▶ WHAT TO PRODUCE
Print this span of the material below exactly: the line with "expertise is an", the line with "both in a Web", and every line between them, but nothing else.
[[ STUDY MATERIAL open ]]
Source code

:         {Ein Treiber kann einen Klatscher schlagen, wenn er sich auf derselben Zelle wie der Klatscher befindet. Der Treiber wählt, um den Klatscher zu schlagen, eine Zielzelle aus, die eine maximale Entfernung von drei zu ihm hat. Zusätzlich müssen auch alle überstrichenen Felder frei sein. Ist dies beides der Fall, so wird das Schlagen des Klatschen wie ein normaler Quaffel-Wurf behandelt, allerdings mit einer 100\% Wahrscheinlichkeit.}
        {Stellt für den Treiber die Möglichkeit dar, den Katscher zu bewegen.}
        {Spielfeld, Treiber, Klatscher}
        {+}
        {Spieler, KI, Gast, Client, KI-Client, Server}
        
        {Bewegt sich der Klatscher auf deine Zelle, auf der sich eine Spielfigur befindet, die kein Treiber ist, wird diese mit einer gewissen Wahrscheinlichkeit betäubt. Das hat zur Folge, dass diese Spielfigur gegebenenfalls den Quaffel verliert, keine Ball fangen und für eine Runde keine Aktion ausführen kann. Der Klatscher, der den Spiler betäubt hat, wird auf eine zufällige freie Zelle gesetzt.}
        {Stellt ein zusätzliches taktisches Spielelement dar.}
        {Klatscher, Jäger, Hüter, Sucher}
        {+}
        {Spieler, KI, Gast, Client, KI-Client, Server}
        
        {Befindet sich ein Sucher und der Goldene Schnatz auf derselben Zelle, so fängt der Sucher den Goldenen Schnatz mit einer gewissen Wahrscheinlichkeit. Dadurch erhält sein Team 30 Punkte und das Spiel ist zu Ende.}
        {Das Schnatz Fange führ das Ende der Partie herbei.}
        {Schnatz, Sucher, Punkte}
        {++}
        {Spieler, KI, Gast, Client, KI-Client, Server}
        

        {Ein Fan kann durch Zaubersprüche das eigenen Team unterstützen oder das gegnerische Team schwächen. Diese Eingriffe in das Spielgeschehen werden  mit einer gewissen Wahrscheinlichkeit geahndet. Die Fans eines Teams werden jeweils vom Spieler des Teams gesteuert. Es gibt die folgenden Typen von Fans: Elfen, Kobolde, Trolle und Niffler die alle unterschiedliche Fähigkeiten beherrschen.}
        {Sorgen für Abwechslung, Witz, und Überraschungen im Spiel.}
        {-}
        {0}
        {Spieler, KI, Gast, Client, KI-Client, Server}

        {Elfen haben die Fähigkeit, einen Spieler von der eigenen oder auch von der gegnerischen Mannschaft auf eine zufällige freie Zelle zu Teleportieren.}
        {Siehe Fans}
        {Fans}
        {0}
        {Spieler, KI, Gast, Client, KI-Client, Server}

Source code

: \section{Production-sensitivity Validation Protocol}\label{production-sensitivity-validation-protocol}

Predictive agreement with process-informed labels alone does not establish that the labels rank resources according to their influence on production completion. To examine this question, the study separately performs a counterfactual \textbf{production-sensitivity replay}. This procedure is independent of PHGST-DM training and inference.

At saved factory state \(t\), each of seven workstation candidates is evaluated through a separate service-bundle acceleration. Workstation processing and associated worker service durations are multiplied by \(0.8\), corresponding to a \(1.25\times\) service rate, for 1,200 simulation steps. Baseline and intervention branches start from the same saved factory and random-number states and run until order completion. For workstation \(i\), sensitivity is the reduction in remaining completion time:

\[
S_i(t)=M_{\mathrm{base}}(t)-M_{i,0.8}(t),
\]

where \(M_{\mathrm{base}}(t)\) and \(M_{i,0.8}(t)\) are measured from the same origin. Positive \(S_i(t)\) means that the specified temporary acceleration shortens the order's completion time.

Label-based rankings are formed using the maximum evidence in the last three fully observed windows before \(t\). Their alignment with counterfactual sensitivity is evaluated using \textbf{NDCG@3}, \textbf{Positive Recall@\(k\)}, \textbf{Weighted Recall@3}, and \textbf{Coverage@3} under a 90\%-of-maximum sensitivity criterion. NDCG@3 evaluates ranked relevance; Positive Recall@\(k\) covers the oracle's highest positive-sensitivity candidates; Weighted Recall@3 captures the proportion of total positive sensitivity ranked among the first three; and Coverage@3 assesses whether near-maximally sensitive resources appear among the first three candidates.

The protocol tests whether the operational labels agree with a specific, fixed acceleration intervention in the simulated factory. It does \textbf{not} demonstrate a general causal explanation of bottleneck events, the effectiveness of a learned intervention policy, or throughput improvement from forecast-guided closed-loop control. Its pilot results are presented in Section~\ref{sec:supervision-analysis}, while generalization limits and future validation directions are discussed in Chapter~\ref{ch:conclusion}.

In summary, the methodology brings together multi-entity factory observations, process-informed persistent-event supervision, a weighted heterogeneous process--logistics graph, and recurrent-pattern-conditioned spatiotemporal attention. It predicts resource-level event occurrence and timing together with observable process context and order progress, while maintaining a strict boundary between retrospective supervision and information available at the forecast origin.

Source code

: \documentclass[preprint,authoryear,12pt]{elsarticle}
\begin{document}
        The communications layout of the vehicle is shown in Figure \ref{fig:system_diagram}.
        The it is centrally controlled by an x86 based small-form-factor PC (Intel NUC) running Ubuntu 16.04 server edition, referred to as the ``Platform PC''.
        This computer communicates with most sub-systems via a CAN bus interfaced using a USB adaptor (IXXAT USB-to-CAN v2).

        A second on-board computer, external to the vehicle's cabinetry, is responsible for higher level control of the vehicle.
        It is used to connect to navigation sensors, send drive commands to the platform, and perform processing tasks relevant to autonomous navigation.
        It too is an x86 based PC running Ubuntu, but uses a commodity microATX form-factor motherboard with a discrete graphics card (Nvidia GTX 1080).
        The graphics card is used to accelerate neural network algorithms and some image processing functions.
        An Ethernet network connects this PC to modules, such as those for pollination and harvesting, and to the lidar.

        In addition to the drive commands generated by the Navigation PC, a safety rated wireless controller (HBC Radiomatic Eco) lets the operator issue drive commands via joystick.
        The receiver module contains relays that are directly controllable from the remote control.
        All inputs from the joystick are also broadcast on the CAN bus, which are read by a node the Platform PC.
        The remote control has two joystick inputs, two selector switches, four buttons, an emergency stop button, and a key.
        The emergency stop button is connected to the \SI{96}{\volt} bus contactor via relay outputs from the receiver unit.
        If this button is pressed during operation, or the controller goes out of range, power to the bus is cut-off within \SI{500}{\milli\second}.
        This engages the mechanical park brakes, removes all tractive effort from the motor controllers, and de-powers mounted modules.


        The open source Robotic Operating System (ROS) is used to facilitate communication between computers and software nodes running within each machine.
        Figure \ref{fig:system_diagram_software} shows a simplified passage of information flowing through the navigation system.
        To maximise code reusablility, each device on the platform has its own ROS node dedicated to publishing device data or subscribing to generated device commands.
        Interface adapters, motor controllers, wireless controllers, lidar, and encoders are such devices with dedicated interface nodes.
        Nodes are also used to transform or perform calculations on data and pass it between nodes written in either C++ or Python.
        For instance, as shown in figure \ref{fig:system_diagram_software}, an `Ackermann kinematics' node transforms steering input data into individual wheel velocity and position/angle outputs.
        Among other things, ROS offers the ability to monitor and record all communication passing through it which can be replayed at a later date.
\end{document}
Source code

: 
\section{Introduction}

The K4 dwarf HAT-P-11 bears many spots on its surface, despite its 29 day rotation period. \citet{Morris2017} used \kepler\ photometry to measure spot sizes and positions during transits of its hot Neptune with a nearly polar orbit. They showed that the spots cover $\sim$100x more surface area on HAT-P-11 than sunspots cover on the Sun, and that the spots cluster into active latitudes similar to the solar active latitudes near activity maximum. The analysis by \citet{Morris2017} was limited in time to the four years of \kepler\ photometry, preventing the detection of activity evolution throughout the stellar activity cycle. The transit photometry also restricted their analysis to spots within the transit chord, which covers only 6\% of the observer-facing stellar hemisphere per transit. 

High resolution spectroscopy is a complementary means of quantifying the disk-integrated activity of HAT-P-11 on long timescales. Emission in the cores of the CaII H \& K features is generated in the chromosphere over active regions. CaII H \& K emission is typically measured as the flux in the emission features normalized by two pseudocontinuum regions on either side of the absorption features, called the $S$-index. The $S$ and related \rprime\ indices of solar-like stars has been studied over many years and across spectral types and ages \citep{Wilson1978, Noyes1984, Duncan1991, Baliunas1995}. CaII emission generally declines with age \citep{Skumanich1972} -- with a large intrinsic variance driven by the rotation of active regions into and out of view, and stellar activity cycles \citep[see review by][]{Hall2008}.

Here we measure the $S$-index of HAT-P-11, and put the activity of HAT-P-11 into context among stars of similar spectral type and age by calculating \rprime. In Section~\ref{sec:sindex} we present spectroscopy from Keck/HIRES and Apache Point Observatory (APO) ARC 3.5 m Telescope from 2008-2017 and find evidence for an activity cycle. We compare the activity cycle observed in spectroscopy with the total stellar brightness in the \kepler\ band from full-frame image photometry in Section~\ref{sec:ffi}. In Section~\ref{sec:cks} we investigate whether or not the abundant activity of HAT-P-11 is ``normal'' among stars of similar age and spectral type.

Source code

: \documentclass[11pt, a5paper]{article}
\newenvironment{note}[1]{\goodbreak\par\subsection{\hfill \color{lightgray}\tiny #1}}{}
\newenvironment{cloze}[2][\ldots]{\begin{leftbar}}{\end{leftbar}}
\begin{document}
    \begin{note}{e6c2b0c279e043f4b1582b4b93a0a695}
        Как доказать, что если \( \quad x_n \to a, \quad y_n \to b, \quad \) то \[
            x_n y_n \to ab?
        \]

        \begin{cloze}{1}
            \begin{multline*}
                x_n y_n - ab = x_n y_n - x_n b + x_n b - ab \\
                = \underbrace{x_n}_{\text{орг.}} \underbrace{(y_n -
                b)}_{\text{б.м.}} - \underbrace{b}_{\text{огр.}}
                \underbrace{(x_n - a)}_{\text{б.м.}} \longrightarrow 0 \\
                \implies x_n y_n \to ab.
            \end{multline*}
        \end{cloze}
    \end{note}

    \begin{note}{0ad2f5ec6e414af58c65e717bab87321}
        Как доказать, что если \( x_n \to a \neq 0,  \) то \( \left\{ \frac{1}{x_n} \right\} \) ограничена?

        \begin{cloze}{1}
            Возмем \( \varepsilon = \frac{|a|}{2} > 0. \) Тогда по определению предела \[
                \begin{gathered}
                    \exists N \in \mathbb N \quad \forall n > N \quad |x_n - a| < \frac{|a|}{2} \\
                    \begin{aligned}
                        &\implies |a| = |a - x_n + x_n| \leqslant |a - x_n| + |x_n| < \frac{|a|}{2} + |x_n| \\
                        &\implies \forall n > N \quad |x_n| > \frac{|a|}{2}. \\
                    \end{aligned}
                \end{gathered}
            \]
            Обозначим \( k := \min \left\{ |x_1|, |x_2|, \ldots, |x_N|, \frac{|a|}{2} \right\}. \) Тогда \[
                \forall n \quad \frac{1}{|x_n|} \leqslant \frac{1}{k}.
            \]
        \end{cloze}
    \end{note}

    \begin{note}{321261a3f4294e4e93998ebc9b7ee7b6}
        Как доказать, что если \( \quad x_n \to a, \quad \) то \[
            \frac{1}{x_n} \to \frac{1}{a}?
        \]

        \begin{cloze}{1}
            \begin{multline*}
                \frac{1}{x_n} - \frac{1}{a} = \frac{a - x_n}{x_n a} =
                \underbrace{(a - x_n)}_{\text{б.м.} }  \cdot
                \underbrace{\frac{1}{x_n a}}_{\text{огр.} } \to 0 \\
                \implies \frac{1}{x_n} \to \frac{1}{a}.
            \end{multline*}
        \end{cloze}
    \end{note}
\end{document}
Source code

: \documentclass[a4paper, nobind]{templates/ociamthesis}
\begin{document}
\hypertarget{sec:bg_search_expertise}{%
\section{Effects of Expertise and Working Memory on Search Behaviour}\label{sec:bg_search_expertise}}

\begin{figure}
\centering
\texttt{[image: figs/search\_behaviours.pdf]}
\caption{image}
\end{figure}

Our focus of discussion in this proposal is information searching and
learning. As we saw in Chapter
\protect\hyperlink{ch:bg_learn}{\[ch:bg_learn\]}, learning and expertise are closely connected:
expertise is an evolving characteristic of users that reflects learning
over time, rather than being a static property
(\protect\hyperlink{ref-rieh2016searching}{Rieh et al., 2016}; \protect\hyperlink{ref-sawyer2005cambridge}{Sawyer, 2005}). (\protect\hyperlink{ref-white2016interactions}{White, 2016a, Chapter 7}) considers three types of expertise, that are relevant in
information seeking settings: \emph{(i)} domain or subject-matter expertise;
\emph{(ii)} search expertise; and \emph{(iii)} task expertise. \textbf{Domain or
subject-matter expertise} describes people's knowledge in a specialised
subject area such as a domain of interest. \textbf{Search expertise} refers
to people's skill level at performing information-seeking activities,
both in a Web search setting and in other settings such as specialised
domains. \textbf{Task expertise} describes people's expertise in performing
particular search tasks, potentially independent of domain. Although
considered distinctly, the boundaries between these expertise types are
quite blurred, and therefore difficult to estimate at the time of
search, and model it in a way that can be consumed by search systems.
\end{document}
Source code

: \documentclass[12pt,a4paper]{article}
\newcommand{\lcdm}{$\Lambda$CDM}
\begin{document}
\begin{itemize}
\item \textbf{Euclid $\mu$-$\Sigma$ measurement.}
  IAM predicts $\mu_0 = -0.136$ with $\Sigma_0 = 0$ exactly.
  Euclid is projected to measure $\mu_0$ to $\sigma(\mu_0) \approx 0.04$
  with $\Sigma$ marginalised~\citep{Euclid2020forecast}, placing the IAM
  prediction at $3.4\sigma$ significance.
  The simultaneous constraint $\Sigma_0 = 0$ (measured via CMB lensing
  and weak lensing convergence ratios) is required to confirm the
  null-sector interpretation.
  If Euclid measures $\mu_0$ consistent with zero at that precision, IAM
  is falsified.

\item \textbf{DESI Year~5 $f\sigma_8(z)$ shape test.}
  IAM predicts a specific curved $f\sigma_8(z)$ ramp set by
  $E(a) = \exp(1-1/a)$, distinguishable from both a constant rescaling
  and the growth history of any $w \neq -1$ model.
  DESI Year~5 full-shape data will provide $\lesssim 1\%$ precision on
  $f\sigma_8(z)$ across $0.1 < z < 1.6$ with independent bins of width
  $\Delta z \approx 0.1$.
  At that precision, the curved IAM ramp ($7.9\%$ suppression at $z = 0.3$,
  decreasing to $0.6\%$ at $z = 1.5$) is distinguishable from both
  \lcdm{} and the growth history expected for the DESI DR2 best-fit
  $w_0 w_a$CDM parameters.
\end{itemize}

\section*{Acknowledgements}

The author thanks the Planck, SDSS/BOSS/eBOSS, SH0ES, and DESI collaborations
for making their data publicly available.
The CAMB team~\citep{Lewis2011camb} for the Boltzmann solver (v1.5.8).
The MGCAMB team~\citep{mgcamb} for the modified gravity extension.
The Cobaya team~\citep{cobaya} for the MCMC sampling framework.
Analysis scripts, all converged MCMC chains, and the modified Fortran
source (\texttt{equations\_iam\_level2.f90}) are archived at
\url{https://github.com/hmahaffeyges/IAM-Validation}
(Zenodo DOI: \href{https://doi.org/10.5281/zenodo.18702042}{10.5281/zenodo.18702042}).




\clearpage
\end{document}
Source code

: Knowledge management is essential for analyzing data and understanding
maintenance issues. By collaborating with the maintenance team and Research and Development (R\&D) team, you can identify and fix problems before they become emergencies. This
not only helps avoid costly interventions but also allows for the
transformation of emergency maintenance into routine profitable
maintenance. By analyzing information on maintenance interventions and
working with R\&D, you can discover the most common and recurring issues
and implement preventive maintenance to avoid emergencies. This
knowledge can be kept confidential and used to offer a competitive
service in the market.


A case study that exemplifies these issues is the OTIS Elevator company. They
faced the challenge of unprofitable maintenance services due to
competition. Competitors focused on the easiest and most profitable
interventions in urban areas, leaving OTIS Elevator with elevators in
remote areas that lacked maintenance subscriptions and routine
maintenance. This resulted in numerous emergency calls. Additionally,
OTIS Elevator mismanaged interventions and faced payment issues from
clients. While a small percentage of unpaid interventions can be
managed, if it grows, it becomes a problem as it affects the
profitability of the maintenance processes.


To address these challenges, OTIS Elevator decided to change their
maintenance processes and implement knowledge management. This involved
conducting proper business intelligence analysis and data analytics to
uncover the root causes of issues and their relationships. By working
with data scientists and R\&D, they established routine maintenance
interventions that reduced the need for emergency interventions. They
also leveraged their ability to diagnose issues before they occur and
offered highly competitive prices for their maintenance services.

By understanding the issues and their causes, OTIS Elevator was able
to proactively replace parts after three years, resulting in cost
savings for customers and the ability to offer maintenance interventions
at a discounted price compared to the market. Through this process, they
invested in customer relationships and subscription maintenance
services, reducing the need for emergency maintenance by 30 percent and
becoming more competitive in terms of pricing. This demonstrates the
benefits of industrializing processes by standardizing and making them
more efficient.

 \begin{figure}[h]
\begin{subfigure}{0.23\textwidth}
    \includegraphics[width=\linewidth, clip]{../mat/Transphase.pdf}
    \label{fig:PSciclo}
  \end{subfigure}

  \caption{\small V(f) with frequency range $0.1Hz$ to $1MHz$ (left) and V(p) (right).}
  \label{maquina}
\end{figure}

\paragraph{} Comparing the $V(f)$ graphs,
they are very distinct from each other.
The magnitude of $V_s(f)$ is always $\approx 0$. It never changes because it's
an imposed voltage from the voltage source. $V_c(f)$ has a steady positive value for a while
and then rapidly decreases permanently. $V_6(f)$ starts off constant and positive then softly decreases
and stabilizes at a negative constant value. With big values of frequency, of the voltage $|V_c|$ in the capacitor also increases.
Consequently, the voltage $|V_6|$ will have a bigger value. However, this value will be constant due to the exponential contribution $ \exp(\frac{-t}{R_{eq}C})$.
[[ STUDY MATERIAL closed ]]
▶ TASK RESPONSE
expertise is an evolving characteristic of users that reflects learning
over time, rather than being a static property
(\protect\hyperlink{ref-rieh2016searching}{Rieh et al., 2016}; \protect\hyperlink{ref-sawyer2005cambridge}{Sawyer, 2005}). (\protect\hyperlink{ref-white2016interactions}{White, 2016a, Chapter 7}) considers three types of expertise, that are relevant in
information seeking settings: \emph{(i)} domain or subject-matter expertise;
\emph{(ii)} search expertise; and \emph{(iii)} task expertise. \textbf{Domain or
subject-matter expertise} describes people's knowledge in a specialised
subject area such as a domain of interest. \textbf{Search expertise} refers
to people's skill level at performing information-seeking activities,
both in a Web search setting and in other settings such as specialised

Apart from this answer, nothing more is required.